## WHAT THIS TASK INVOLVES
Return all lines below containing the word "based".

*** DATA SUPPLIED ***

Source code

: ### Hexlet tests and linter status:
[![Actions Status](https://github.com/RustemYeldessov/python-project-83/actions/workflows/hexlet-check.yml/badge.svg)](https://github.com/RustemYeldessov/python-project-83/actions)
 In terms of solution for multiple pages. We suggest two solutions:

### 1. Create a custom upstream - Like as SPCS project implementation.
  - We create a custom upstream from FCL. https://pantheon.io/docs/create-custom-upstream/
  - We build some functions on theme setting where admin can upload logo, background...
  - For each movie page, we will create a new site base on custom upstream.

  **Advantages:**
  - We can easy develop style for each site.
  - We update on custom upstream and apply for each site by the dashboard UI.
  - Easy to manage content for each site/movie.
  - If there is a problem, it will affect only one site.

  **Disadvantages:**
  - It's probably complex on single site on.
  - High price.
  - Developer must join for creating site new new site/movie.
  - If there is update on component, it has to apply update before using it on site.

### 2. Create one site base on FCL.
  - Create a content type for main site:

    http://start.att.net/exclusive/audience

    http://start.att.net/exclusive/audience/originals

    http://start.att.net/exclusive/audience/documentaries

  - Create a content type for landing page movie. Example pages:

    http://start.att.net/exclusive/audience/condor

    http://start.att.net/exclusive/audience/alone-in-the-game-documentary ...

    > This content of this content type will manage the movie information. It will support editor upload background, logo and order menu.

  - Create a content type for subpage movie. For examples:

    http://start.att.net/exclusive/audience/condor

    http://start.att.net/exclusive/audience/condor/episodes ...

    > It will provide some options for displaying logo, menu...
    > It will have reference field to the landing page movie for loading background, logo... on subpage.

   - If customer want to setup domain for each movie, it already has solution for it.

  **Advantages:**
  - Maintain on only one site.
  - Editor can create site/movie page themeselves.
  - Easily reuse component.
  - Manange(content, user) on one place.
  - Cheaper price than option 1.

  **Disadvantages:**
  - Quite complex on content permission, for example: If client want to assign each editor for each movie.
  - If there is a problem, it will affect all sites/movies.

*** End of DATA SUPPLIED ***
*** DATA SUPPLIED ***

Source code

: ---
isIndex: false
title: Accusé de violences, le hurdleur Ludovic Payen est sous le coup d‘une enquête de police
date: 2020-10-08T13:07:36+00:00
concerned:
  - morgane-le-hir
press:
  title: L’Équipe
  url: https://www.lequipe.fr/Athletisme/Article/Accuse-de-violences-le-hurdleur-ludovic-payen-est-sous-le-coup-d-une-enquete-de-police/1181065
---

*** End of DATA SUPPLIED ***
*** DATA SUPPLIED ***

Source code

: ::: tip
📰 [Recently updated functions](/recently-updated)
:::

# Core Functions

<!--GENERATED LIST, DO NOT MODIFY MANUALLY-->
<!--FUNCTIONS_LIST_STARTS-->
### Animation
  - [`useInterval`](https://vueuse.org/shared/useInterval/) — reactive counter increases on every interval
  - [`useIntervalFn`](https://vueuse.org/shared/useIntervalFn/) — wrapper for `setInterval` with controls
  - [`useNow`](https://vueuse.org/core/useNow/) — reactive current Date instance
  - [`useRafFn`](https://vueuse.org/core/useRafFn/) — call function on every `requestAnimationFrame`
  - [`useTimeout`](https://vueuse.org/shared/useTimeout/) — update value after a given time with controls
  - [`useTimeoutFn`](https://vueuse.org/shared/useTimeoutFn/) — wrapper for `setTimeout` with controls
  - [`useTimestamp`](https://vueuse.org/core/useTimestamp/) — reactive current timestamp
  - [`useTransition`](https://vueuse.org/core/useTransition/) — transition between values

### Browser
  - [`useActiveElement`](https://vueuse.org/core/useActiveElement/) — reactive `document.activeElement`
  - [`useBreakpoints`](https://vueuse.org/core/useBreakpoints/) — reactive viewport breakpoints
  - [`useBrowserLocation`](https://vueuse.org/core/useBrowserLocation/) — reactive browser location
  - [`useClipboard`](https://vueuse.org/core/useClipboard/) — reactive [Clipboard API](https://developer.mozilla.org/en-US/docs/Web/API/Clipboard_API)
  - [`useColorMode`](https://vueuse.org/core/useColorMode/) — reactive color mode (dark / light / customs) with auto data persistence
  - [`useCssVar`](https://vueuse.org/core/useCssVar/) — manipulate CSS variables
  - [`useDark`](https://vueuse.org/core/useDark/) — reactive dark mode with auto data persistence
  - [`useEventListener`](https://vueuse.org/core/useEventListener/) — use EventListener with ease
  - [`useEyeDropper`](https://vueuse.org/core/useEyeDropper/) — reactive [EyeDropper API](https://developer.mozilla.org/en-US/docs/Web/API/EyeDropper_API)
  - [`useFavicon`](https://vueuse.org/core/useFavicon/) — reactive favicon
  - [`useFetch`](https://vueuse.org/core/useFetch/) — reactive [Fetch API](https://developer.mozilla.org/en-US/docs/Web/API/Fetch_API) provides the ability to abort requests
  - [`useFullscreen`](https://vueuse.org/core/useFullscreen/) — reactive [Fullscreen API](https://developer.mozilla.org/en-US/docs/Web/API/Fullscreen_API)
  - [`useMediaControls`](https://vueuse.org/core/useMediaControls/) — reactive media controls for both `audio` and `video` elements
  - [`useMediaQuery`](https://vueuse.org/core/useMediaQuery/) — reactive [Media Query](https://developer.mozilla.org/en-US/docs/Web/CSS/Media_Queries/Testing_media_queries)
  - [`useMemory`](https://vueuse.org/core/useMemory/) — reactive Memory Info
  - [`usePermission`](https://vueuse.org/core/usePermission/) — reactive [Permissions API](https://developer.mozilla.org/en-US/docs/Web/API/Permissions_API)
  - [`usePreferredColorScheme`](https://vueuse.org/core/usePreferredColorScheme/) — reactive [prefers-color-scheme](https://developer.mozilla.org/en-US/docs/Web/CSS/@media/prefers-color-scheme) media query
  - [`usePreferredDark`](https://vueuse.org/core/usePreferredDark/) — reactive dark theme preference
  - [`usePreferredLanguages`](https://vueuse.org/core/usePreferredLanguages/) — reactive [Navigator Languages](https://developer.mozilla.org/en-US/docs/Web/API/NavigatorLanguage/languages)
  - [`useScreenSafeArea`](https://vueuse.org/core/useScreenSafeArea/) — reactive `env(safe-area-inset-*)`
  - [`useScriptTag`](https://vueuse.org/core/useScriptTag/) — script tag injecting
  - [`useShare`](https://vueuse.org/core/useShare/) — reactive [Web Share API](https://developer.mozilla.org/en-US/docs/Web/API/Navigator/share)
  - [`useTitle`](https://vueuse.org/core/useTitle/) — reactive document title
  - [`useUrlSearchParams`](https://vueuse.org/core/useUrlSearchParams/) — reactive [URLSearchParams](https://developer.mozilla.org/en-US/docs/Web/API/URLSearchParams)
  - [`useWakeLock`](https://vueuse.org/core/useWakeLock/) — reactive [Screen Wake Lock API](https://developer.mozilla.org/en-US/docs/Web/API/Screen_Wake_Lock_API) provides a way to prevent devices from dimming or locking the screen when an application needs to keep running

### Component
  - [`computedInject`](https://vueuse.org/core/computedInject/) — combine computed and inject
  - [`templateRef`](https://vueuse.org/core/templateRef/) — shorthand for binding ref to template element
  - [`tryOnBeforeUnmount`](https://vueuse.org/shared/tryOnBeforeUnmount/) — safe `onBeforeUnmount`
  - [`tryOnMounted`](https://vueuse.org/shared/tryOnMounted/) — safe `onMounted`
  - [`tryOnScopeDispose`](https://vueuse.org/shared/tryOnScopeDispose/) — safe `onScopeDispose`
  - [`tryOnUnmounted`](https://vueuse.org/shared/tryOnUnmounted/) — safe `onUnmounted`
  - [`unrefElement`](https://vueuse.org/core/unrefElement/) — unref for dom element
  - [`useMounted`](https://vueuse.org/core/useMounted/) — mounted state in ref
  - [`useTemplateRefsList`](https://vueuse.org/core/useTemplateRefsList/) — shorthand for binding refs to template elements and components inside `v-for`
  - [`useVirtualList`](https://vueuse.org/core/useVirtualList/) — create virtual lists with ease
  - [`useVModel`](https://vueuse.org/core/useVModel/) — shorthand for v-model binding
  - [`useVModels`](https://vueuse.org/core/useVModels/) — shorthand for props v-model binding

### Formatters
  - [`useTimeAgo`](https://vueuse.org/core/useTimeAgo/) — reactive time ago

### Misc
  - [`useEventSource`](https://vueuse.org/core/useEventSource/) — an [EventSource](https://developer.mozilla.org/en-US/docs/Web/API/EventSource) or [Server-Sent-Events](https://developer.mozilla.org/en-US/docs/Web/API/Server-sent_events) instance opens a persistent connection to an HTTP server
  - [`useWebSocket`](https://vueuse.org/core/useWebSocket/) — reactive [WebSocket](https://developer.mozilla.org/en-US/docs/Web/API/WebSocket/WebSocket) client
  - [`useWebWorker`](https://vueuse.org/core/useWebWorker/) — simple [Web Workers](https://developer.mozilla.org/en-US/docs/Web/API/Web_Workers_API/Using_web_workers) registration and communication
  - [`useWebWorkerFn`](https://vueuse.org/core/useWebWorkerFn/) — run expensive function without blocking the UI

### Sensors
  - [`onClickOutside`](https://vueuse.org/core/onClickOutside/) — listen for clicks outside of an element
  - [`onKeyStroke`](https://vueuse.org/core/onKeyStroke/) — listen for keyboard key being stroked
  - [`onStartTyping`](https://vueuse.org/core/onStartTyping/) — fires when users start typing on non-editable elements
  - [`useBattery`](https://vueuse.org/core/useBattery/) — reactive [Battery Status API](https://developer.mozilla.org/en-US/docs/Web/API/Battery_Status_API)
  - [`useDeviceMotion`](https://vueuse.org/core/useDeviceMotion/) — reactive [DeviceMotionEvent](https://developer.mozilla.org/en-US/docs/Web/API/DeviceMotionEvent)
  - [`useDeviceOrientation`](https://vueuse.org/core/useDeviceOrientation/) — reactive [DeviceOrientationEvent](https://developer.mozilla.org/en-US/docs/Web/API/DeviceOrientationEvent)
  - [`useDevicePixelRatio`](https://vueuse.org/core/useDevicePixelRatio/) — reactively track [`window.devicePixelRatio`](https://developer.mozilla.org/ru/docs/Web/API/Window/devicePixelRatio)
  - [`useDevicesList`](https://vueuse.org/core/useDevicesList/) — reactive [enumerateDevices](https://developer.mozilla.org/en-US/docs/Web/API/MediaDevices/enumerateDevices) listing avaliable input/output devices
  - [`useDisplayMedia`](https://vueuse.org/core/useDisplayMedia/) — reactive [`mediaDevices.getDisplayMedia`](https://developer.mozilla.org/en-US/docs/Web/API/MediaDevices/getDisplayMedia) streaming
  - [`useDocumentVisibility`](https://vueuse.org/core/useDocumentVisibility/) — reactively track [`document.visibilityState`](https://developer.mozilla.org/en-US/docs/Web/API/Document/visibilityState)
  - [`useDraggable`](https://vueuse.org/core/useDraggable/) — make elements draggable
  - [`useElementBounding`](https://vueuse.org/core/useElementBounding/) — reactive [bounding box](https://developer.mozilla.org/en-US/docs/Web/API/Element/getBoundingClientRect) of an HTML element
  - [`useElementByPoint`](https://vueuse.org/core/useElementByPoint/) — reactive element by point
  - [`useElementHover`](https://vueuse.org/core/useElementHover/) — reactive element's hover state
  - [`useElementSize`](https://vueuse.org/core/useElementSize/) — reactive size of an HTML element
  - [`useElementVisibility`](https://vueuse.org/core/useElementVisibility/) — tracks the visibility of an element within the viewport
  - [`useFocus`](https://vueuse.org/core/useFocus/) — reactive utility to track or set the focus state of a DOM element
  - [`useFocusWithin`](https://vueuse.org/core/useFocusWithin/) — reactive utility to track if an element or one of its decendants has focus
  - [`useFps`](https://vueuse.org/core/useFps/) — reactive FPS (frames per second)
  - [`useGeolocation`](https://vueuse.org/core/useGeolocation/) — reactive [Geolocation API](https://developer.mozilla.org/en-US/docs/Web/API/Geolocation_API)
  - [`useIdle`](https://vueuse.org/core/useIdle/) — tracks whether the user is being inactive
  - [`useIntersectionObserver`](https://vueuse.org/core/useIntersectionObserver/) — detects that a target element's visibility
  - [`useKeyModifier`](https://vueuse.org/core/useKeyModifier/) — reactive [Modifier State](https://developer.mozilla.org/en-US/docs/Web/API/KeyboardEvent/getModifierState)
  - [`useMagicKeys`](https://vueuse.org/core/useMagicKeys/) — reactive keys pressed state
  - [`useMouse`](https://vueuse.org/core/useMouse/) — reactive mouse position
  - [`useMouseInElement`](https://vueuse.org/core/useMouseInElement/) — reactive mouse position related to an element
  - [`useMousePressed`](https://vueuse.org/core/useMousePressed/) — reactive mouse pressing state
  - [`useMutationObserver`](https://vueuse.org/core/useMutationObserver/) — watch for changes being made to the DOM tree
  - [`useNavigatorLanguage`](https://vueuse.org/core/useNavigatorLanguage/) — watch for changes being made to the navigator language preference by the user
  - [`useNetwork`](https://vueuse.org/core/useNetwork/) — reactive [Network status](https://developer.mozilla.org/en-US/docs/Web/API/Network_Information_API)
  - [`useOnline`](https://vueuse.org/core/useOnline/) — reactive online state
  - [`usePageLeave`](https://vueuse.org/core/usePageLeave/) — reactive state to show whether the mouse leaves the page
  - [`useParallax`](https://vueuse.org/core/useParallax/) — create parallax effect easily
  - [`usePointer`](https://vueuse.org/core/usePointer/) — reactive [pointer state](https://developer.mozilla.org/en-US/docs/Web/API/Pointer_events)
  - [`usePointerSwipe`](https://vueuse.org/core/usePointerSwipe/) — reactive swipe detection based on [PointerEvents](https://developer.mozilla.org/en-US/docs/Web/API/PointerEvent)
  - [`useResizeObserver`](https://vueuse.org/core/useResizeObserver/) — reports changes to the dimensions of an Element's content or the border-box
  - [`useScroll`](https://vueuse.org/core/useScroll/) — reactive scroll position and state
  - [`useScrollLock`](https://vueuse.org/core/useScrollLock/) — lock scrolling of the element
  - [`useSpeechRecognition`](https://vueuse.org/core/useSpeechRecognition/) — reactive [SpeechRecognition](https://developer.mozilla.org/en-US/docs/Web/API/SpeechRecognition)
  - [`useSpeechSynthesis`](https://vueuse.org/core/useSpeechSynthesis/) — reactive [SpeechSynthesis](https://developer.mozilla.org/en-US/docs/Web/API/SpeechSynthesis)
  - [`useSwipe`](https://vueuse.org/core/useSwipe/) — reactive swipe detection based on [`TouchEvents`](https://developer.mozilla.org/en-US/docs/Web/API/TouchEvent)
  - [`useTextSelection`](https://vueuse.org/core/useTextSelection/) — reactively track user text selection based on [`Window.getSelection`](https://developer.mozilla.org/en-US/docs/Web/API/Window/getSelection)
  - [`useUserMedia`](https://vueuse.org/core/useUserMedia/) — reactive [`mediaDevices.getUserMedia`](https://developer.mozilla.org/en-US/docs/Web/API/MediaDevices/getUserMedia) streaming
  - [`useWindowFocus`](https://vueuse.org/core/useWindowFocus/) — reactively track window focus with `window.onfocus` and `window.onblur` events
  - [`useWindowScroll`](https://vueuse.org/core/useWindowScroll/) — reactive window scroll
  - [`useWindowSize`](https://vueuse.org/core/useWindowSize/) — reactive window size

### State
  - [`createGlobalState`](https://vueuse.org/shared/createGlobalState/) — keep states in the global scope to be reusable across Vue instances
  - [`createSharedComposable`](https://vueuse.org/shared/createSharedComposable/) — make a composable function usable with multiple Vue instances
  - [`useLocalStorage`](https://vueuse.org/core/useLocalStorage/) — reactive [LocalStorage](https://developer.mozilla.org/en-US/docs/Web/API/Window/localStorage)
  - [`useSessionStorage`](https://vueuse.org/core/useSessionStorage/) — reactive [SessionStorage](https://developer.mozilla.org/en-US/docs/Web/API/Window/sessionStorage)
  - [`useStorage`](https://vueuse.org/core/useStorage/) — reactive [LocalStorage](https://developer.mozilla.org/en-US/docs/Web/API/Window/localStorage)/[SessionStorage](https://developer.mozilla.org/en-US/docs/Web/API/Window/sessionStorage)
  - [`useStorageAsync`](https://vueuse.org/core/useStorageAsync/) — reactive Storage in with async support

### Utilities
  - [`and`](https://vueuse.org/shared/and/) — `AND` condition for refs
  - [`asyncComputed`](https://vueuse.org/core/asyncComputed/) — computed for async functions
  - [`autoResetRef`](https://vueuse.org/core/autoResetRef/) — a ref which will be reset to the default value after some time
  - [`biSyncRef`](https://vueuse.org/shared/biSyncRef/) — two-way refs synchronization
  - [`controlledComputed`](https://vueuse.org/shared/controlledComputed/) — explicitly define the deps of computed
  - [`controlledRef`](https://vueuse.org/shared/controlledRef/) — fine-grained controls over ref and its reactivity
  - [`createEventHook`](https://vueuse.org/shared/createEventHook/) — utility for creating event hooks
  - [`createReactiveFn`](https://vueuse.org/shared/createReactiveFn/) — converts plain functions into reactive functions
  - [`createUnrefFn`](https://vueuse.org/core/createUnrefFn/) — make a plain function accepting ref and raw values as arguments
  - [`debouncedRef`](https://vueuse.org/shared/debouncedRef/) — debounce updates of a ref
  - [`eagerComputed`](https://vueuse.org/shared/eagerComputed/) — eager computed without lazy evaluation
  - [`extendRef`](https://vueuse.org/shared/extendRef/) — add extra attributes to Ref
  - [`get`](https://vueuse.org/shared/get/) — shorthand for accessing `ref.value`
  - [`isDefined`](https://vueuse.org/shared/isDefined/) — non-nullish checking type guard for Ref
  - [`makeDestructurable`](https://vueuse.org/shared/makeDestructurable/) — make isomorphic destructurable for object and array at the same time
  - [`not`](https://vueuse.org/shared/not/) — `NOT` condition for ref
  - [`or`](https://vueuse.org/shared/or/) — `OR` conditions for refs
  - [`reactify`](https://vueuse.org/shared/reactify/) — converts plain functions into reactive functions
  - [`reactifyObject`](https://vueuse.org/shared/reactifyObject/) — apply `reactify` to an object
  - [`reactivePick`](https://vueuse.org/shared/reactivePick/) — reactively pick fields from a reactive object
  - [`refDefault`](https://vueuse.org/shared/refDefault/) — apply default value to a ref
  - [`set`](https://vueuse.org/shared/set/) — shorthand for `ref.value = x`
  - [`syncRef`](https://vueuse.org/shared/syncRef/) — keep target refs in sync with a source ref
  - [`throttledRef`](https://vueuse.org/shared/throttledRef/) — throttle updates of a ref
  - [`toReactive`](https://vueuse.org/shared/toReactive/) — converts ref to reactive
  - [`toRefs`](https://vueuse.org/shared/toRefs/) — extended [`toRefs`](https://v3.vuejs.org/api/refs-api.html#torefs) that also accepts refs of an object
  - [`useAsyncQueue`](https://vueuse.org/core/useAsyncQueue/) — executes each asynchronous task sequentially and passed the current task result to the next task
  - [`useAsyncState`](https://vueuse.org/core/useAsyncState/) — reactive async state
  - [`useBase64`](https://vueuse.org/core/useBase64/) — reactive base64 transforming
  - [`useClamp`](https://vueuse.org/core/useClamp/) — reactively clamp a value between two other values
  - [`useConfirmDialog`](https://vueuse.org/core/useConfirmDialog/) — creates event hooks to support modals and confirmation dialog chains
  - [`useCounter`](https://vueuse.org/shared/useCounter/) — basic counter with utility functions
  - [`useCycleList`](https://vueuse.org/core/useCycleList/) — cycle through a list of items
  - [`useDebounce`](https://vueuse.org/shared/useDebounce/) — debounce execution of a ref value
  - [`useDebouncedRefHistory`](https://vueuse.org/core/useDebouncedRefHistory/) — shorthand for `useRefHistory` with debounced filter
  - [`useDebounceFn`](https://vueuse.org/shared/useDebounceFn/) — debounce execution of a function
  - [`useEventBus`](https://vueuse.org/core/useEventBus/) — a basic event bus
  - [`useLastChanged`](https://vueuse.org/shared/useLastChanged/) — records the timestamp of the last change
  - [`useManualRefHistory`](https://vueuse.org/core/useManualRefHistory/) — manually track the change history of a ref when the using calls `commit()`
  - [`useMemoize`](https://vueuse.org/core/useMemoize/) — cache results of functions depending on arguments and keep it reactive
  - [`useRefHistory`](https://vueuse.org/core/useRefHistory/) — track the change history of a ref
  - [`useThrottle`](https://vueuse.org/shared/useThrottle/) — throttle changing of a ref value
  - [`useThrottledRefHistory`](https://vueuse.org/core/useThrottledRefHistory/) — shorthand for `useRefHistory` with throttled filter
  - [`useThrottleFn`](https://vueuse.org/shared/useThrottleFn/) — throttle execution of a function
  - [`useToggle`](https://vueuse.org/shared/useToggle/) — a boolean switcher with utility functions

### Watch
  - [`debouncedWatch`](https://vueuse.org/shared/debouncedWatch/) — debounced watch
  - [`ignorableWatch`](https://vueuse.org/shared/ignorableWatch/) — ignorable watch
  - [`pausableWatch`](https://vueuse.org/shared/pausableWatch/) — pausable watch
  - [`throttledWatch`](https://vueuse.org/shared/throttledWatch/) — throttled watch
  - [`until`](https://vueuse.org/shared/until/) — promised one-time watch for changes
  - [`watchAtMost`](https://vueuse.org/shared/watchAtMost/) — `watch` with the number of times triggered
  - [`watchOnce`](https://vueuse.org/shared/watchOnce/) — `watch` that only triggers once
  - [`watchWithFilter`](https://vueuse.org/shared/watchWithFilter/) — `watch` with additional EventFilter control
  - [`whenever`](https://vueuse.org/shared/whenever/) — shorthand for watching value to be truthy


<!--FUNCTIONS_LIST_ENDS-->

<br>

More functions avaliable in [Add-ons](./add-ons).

*** End of DATA SUPPLIED ***

## TASK OUTPUT
  - [`usePointerSwipe`](https://vueuse.org/core/usePointerSwipe/) — reactive swipe detection based on [PointerEvents](https://developer.mozilla.org/en-US/docs/Web/API/PointerEvent)
  - [`useSwipe`](https://vueuse.org/core/useSwipe/) — reactive swipe detection based on [`TouchEvents`](https://developer.mozilla.org/en-US/docs/Web/API/TouchEvent)
  - [`useTextSelection`](https://vueuse.org/core/useTextSelection/) — reactively track user text selection based on [`Window.getSelection`](https://developer.mozilla.org/en-US/docs/Web/API/Window/getSelection)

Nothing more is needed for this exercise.